Go through the data and report each line that holds the string "modern".

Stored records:
----------------
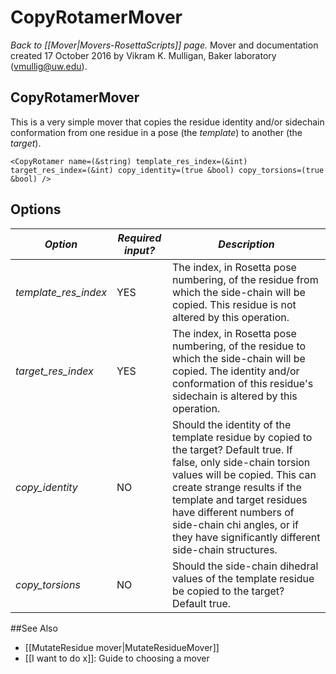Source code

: # CopyRotamerMover
*Back to [[Mover|Movers-RosettaScripts]] page.*
Mover and documentation created 17 October 2016 by Vikram K. Mulligan, Baker laboratory (vmullig@uw.edu).

## CopyRotamerMover
This is a very simple mover that copies the residue identity and/or sidechain conformation from one residue in a pose (the _template_) to another (the _target_).

```
<CopyRotamer name=(&string) template_res_index=(&int) target_res_index=(&int) copy_identity=(true &bool) copy_torsions=(true &bool) />
```

## Options
|*Option* | *Required input?* | *Description* |
|----|---|---|
| *template_res_index* | YES | The index, in Rosetta pose numbering, of the residue from which the side-chain will be copied. This residue is not altered by this operation. |
| *target_res_index* | YES | The index, in Rosetta pose numbering, of the residue to which the side-chain will be copied.  The identity and/or conformation of this residue's sidechain is altered by this operation. |
| *copy_identity* | NO | Should the identity of the template residue by copied to the target?  Default true.  If false, only side-chain torsion values will be copied.  This can create strange results if the template and target residues have different numbers of side-chain chi angles, or if they have significantly different side-chain structures. |
| *copy_torsions* | NO | Should the side-chain dihedral values of the template residue be copied to the target?  Default true. |

##See Also

* [[MutateResidue mover|MutateResidueMover]]
* [[I want to do x]]: Guide to choosing a mover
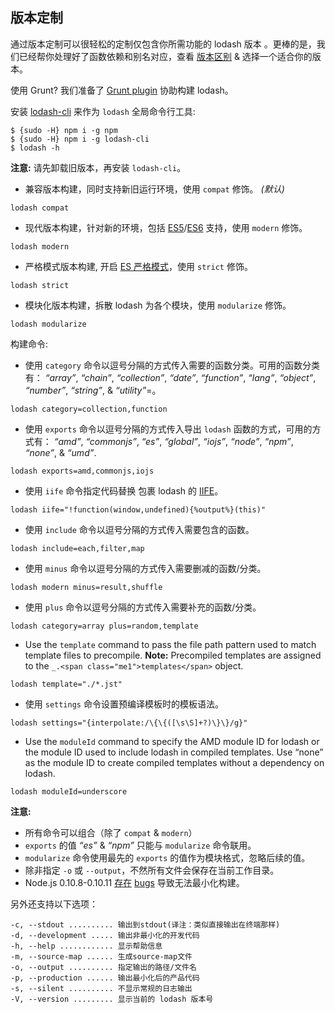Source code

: ## 版本定制

通过版本定制可以很轻松的定制仅包含你所需功能的 lodash 版本 。更棒的是，我们已经帮你处理好了函数依赖和别名对应，查看 [版本区别](https://github.com/lodash/lodash/wiki/build-differences) & 选择一个适合你的版本。

使用 Grunt? 我们准备了 [Grunt plugin](https://npmjs.org/package/grunt-lodash) 协助构建 lodash。

安装 [lodash-cli](https://npmjs.org/package/lodash-cli) 来作为 `lodash` 全局命令行工具:

```
$ {sudo -H} npm i -g npm
$ {sudo -H} npm i -g lodash-cli
$ lodash -h
```

**注意:** 请先卸载旧版本，再安装 `lodash-cli`。

*   兼容版本构建，同时支持新旧运行环境，使用 `compat` 修饰。 _(默认)_

```
lodash compat
```

*   现代版本构建，针对新的环境，包括 [ES5](https://es5.github.io/)/[ES6](ttps://people.mozilla.org/~jorendorff/es6-draft.html) 支持，使用 `modern` 修饰。

```
lodash modern
```

*   严格模式版本构建, 开启 [ES 严格模式](https://es5.github.io/#C)，使用 `strict` 修饰。

```
lodash strict
```

*   模块化版本构建，拆散 lodash 为各个模块，使用 `modularize` 修饰。

```
lodash modularize
```

构建命令:

*   使用 `category` 命令以逗号分隔的方式传入需要的函数分类。可用的函数分类有： _“array”_, _“chain”_, _“collection”_, _“date”_, _“function”_, _“lang”_, _“object”_, _“number”_, _“string”_, & _“utility”_=。

```
lodash category=collection,function
```

*   使用 `exports` 命令以逗号分隔的方式传入导出 `lodash` 函数的方式，可用的方式有： _“amd”_, _“commonjs”_, _“es”_, _“global”_, _“iojs”_, _“node”_, _“npm”_, _“none”_, & _“umd”_.

```
lodash exports=amd,commonjs,iojs
```

*   使用 `iife` 命令指定代码替换 包裹 lodash 的 [IIFE](http://benalman.com/news/2010/11/immediately-invoked-function-expression/)。

```
lodash iife="!function(window,undefined){%output%}(this)"
```

*   使用 `include` 命令以逗号分隔的方式传入需要包含的函数。

```
lodash include=each,filter,map
```

*   使用 `minus` 命令以逗号分隔的方式传入需要删减的函数/分类。

```
lodash modern minus=result,shuffle
```

*   使用 `plus` 命令以逗号分隔的方式传入需要补充的函数/分类。

```
lodash category=array plus=random,template
```

*   Use the `template` command to pass the file path pattern used to match template files to precompile. **Note:** Precompiled templates are assigned to the `_.<span class="me1">templates</span>` object.

```
lodash template="./*.jst"
```

*   使用 `settings` 命令设置预编译模板时的模板语法。

```
lodash settings="{interpolate:/\{\{([\s\S]+?)\}\}/g}"
```

*   Use the `moduleId` command to specify the AMD module ID for lodash or the module ID used to include lodash in compiled templates. Use “none” as the module ID to create compiled templates without a dependency on lodash.

```
lodash moduleId=underscore
```

**注意:**

*   所有命令可以组合（除了 `compat` & `modern`）
*   `exports` 的值 _“es”_ & _“npm”_ 只能与 `modularize` 命令联用。
*   `modularize` 命令使用最先的 `exports` 的值作为模块格式，忽略后续的值。
*   除非指定 `-o` 或 `--output`，不然所有文件会保存在当前工作目录。
*   Node.js 0.10.8-0.10.11 [存在](https://github.com/joyent/node/issues/5622) [bugs](https://github.com/joyent/node/issues/5688) 导致无法最小化构建。

另外还支持以下选项：

```
-c, --stdout .......... 输出到stdout(译注：类似直接输出在终端那样)
-d, --development ..... 输出非最小化的开发代码
-h, --help ............ 显示帮助信息
-m, --source-map ...... 生成source-map文件
-o, --output .......... 指定输出的路径/文件名
-p, --production ...... 输出最小化后的产品代码
-s, --silent .......... 不显示常规的日志输出
-V, --version ......... 显示当前的 lodash 版本号
```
----------------
**TASK OUTPUT:**
*   现代版本构建，针对新的环境，包括 [ES5](https://es5.github.io/)/[ES6](ttps://people.mozilla.org/~jorendorff/es6-draft.html) 支持，使用 `modern` 修饰。
lodash modern
lodash modern minus=result,shuffle
*   所有命令可以组合（除了 `compat` & `modern`）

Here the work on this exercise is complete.